Balaji Gopal (left) and Irene Guiamatsia

SMSF use of financial advisers has stagnated over the past three years, despite the bulk of funds admitting there is some requirement for better advice, according to the latest research from Investment Trends.

The findings, revealed in the latest SMSF report produced with Vanguard, found only 27 per cent of trustees sought financial advice.

The number of SMSFs without a financial adviser and with unmet advice needs further increased from 270,000 in 2023, up from 235,000 in 2022.

However, the report noted inheritance, estate planning, pension strategies, regulatory changes and tax planning are particular areas that present opportunities for financial advisers to step in and play the role of financial coach.

The findings, revealed in the latest SMSF report produced with Vanguard, highlighted key areas of opportunity for advisers to establish conversations with clients that admit they need financial advice.

Around one-in-five SMSFs who don’t use an adviser are open to seeking financial advice in the future, particularly female-led trustees and those entering the transition-to-retirement phase.

Investment Trends head of research Irene Guiamatsia said those establishing SMSFs highlighted a desire for control and the need to be involved in investment decisions concerning their super contributions, whether it was the choice of specific investments or shares, or to directly influence the broader asset allocation decisions.

In their own words, SMSF investors explain the desire for more control as the ability to be involved in investment decisions around their superannuation, to choose specific stocks, make quicker decisions in moving money in and out of financial investments and to directly influence asset allocation, Guiamatsia said during a media briefing explaining the findings on Wednesday morning.

The research also found that SMSFs who rate their level of financial literacy as ‘excellent’ show a greater level of awareness and understanding of the Quality of Advice Review and its recommendations.

Taking back control

Vanguard Australia head of financial adviser services Balaji Gopal said at the heart of many SMSF trustees is their desire for control and autonomy.

“The research shows that trustees are increasingly interested in taking control of their investments as they seek greater transparency, flexibility and the ability to tailor their investment strategy to their unique needs,” Gopal said.

SMSF assets have shown resilience through a turbulent year, with assets totalling $881 million at December 2022, a slight year-on-year decrease.

The annual rate of SMSF establishments has decreased slightly in the past year by 60 basis points in the past year. The overall number of SMSFs held steady, thanks to low windups, according to the ATO SMSF quarterly statistics report. It reveals there were 25,020 new SMSFs established and 9166 SMSF fund wind ups in 2022.

The average age and average wealth of newly-established SMSFs have both increased. The latest cohort report an average balance at establishment of $300,000, up from $220,000 the previous year.

Looking ahead, SMSFs intend to invest in a wide range of asset classes, most often blue chip domestic shares, ETFs and global equities. Demand for term deposits has significantly increased.

Appetite for income

Speaking to Professional Planner in the lead up to the report, Guiamatsia said there has been a shift of focus by Australian SMSF investors and their advisers towards income generation, as opposed to capital growth.
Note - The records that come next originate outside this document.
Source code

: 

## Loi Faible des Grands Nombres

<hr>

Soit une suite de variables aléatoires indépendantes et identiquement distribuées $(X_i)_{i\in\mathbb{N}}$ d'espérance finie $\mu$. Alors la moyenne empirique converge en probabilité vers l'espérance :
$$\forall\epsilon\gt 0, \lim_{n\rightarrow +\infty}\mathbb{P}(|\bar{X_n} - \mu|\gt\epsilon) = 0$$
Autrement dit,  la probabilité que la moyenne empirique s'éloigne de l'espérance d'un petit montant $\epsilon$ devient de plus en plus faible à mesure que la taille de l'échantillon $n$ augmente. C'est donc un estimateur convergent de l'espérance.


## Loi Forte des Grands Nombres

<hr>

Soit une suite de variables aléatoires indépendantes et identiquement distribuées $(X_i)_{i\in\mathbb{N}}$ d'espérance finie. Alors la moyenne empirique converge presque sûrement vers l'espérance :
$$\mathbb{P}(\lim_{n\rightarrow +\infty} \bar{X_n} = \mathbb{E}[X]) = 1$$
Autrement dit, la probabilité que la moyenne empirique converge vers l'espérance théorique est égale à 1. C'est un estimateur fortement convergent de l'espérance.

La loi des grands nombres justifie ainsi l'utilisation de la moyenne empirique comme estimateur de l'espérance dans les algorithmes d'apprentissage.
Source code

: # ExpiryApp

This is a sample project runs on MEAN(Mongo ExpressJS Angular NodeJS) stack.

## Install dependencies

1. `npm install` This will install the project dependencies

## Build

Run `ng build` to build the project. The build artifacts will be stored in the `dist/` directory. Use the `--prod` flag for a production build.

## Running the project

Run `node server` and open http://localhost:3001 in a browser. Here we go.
“It’s worth recalling that the demographics is skewed to the high end of the age spectrum, with more than half of the $800 billion in SMSF assets in pension phase,” she said.

“The shift in investment objectives then manifests in asset allocation choices, with more money now flowing into cash, high yielding savings and fixed income products.”

Guiamatsia said appetite for ESG alignment has gone from strength to strength, dispelling the myth that investors might perceive responsible investment considerations are a trade off against returns.

On one hand, high inflation and cost of living pressures would have eroded discretionary spending capabilities, which could deter from using “expensive” advisers, she said.

“On the other hand, with the quantum of regulatory change [legislated and proposed], including the proposed $3 million threshold, it would seem common sense for trustees to seek the guidance of experts to clearly understand the potential implications for them,” she said.

The other impact is the broader economic challenges facing Australians as cost-of-living pressures could potentially impact the number of SMSFs in the market.